▶ **INSTRUCTIONS TO FOLLOW**
Extract every record, exactly as written, and ignore the pictures.

[DATA LISTING — start]

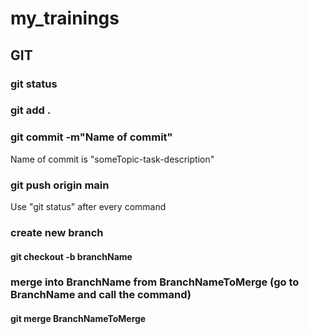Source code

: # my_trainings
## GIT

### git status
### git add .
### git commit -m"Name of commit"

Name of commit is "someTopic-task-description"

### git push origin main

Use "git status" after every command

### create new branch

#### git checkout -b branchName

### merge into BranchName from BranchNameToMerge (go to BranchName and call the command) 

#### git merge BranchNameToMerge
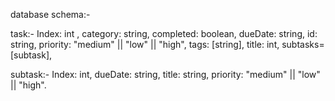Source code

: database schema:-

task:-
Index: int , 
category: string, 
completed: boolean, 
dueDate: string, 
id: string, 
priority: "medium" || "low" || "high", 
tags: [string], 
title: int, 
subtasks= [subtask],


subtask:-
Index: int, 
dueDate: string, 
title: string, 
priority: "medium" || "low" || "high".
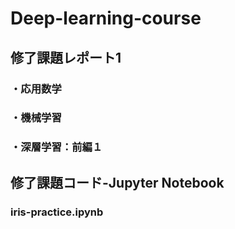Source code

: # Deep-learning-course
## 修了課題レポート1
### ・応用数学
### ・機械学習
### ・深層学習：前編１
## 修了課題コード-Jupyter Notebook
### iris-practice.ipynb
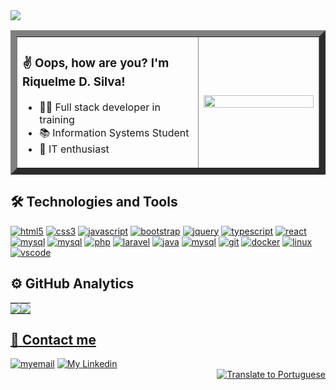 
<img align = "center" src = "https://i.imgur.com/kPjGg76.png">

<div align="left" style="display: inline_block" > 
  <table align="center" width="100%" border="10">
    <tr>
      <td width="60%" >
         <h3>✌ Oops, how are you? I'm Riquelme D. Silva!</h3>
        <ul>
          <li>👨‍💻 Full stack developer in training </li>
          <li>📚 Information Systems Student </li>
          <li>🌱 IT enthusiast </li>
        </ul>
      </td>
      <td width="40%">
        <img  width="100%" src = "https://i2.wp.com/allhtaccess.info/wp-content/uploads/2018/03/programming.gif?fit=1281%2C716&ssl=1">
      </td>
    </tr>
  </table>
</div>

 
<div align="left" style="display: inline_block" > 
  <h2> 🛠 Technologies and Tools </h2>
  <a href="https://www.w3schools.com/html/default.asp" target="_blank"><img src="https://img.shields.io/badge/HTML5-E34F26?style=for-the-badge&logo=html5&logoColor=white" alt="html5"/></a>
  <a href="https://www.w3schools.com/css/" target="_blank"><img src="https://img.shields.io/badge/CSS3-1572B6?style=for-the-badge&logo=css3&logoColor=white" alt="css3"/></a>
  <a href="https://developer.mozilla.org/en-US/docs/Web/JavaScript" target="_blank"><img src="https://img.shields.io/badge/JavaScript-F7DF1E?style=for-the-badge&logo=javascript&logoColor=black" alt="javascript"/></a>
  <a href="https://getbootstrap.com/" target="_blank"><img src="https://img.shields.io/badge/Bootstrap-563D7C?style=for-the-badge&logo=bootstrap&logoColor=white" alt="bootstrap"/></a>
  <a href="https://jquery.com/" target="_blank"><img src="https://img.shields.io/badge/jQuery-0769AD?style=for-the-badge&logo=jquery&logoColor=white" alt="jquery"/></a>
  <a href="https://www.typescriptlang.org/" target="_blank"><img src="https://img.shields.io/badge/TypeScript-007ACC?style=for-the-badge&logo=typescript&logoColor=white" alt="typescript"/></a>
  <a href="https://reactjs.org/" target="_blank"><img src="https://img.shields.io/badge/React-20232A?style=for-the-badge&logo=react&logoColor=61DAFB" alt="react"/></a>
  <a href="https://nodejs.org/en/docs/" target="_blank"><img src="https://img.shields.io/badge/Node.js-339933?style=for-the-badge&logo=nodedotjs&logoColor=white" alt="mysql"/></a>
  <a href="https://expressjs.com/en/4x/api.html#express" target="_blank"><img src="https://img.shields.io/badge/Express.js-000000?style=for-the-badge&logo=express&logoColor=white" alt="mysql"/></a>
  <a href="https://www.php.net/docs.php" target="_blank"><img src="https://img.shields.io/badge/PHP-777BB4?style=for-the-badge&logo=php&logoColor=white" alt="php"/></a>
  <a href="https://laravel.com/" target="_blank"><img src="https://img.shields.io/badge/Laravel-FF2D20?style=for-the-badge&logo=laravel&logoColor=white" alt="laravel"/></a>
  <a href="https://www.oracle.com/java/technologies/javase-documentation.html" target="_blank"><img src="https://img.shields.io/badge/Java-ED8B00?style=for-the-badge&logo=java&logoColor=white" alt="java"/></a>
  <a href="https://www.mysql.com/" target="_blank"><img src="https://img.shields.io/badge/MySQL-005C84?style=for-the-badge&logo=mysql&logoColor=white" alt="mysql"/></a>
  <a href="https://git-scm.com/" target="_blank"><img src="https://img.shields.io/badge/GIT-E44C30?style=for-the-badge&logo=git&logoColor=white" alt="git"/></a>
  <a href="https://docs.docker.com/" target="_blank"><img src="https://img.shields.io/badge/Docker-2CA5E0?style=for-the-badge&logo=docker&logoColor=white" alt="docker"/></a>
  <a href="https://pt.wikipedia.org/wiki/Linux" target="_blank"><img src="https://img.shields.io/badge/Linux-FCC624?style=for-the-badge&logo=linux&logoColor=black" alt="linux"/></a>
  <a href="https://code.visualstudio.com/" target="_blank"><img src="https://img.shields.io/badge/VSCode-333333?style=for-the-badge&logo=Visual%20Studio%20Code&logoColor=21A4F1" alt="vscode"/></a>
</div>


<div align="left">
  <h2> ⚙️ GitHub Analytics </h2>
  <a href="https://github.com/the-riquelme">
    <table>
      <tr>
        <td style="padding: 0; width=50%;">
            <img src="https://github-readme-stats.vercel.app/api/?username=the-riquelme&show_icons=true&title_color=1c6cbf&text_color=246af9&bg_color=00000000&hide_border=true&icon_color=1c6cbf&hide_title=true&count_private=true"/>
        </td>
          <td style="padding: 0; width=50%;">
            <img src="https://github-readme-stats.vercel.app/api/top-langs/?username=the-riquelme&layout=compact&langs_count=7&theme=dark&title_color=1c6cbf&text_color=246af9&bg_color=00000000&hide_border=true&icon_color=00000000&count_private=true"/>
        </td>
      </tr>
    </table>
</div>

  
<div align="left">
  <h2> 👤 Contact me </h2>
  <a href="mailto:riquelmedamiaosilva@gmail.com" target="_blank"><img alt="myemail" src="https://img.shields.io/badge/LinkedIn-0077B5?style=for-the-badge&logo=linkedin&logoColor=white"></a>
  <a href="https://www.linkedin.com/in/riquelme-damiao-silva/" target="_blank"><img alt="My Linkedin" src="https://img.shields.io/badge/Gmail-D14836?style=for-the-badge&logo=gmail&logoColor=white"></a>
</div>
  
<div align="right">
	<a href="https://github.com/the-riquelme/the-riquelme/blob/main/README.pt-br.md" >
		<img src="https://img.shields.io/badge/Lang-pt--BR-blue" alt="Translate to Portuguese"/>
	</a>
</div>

[DATA LISTING — finish]

▶ **EXERCISE SOLUTION**
Source code

: # my_trainings
## GIT

### git status
### git add .
### git commit -m"Name of commit"

Name of commit is "someTopic-task-description"

### git push origin main

Use "git status" after every command

### create new branch

#### git checkout -b branchName

### merge into BranchName from BranchNameToMerge (go to BranchName and call the command) 

#### git merge BranchNameToMerge
Source code

: database schema:-

task:-
Index: int , 
category: string, 
completed: boolean, 
dueDate: string, 
id: string, 
priority: "medium" || "low" || "high", 
tags: [string], 
title: int, 
subtasks= [subtask],


subtask:-
Index: int, 
dueDate: string, 
title: string, 
priority: "medium" || "low" || "high".
Source code

: # Deep-learning-course
## 修了課題レポート1
### ・応用数学
### ・機械学習
### ・深層学習：前編１
## 修了課題コード-Jupyter Notebook
### iris-practice.ipynb
<img align = "center" src = "https://i.imgur.com/kPjGg76.png">

<div align="left" style="display: inline_block" > 
  <table align="center" width="100%" border="10">
    <tr>
      <td width="60%" >
         <h3>✌ Oops, how are you? I'm Riquelme D. Silva!</h3>
        <ul>
          <li>👨‍💻 Full stack developer in training </li>
          <li>📚 Information Systems Student </li>
          <li>🌱 IT enthusiast </li>
        </ul>
      </td>
      <td width="40%">
        <img  width="100%" src = "https://i2.wp.com/allhtaccess.info/wp-content/uploads/2018/03/programming.gif?fit=1281%2C716&ssl=1">
      </td>
    </tr>
  </table>
</div>

 
<div align="left" style="display: inline_block" > 
  <h2> 🛠 Technologies and Tools </h2>
  <a href="https://www.w3schools.com/html/default.asp" target="_blank"><img src="https://img.shields.io/badge/HTML5-E34F26?style=for-the-badge&logo=html5&logoColor=white" alt="html5"/></a>
  <a href="https://www.w3schools.com/css/" target="_blank"><img src="https://img.shields.io/badge/CSS3-1572B6?style=for-the-badge&logo=css3&logoColor=white" alt="css3"/></a>
  <a href="https://developer.mozilla.org/en-US/docs/Web/JavaScript" target="_blank"><img src="https://img.shields.io/badge/JavaScript-F7DF1E?style=for-the-badge&logo=javascript&logoColor=black" alt="javascript"/></a>
  <a href="https://getbootstrap.com/" target="_blank"><img src="https://img.shields.io/badge/Bootstrap-563D7C?style=for-the-badge&logo=bootstrap&logoColor=white" alt="bootstrap"/></a>
  <a href="https://jquery.com/" target="_blank"><img src="https://img.shields.io/badge/jQuery-0769AD?style=for-the-badge&logo=jquery&logoColor=white" alt="jquery"/></a>
  <a href="https://www.typescriptlang.org/" target="_blank"><img src="https://img.shields.io/badge/TypeScript-007ACC?style=for-the-badge&logo=typescript&logoColor=white" alt="typescript"/></a>
  <a href="https://reactjs.org/" target="_blank"><img src="https://img.shields.io/badge/React-20232A?style=for-the-badge&logo=react&logoColor=61DAFB" alt="react"/></a>
  <a href="https://nodejs.org/en/docs/" target="_blank"><img src="https://img.shields.io/badge/Node.js-339933?style=for-the-badge&logo=nodedotjs&logoColor=white" alt="mysql"/></a>
  <a href="https://expressjs.com/en/4x/api.html#express" target="_blank"><img src="https://img.shields.io/badge/Express.js-000000?style=for-the-badge&logo=express&logoColor=white" alt="mysql"/></a>
  <a href="https://www.php.net/docs.php" target="_blank"><img src="https://img.shields.io/badge/PHP-777BB4?style=for-the-badge&logo=php&logoColor=white" alt="php"/></a>
  <a href="https://laravel.com/" target="_blank"><img src="https://img.shields.io/badge/Laravel-FF2D20?style=for-the-badge&logo=laravel&logoColor=white" alt="laravel"/></a>
  <a href="https://www.oracle.com/java/technologies/javase-documentation.html" target="_blank"><img src="https://img.shields.io/badge/Java-ED8B00?style=for-the-badge&logo=java&logoColor=white" alt="java"/></a>
  <a href="https://www.mysql.com/" target="_blank"><img src="https://img.shields.io/badge/MySQL-005C84?style=for-the-badge&logo=mysql&logoColor=white" alt="mysql"/></a>
  <a href="https://git-scm.com/" target="_blank"><img src="https://img.shields.io/badge/GIT-E44C30?style=for-the-badge&logo=git&logoColor=white" alt="git"/></a>
  <a href="https://docs.docker.com/" target="_blank"><img src="https://img.shields.io/badge/Docker-2CA5E0?style=for-the-badge&logo=docker&logoColor=white" alt="docker"/></a>
  <a href="https://pt.wikipedia.org/wiki/Linux" target="_blank"><img src="https://img.shields.io/badge/Linux-FCC624?style=for-the-badge&logo=linux&logoColor=black" alt="linux"/></a>
  <a href="https://code.visualstudio.com/" target="_blank"><img src="https://img.shields.io/badge/VSCode-333333?style=for-the-badge&logo=Visual%20Studio%20Code&logoColor=21A4F1" alt="vscode"/></a>
</div>


<div align="left">
  <h2> ⚙️ GitHub Analytics </h2>
  <a href="https://github.com/the-riquelme">
    <table>
      <tr>
        <td style="padding: 0; width=50%;">
            <img src="https://github-readme-stats.vercel.app/api/?username=the-riquelme&show_icons=true&title_color=1c6cbf&text_color=246af9&bg_color=00000000&hide_border=true&icon_color=1c6cbf&hide_title=true&count_private=true"/>
        </td>
          <td style="padding: 0; width=50%;">
            <img src="https://github-readme-stats.vercel.app/api/top-langs/?username=the-riquelme&layout=compact&langs_count=7&theme=dark&title_color=1c6cbf&text_color=246af9&bg_color=00000000&hide_border=true&icon_color=00000000&count_private=true"/>
        </td>
      </tr>
    </table>
</div>

  
<div align="left">
  <h2> 👤 Contact me </h2>
  <a href="mailto:riquelmedamiaosilva@gmail.com" target="_blank"><img alt="myemail" src="https://img.shields.io/badge/LinkedIn-0077B5?style=for-the-badge&logo=linkedin&logoColor=white"></a>
  <a href="https://www.linkedin.com/in/riquelme-damiao-silva/" target="_blank"><img alt="My Linkedin" src="https://img.shields.io/badge/Gmail-D14836?style=for-the-badge&logo=gmail&logoColor=white"></a>
</div>
  
<div align="right">
	<a href="https://github.com/the-riquelme/the-riquelme/blob/main/README.pt-br.md" >
		<img src="https://img.shields.io/badge/Lang-pt--BR-blue" alt="Translate to Portuguese"/>
	</a>
</div>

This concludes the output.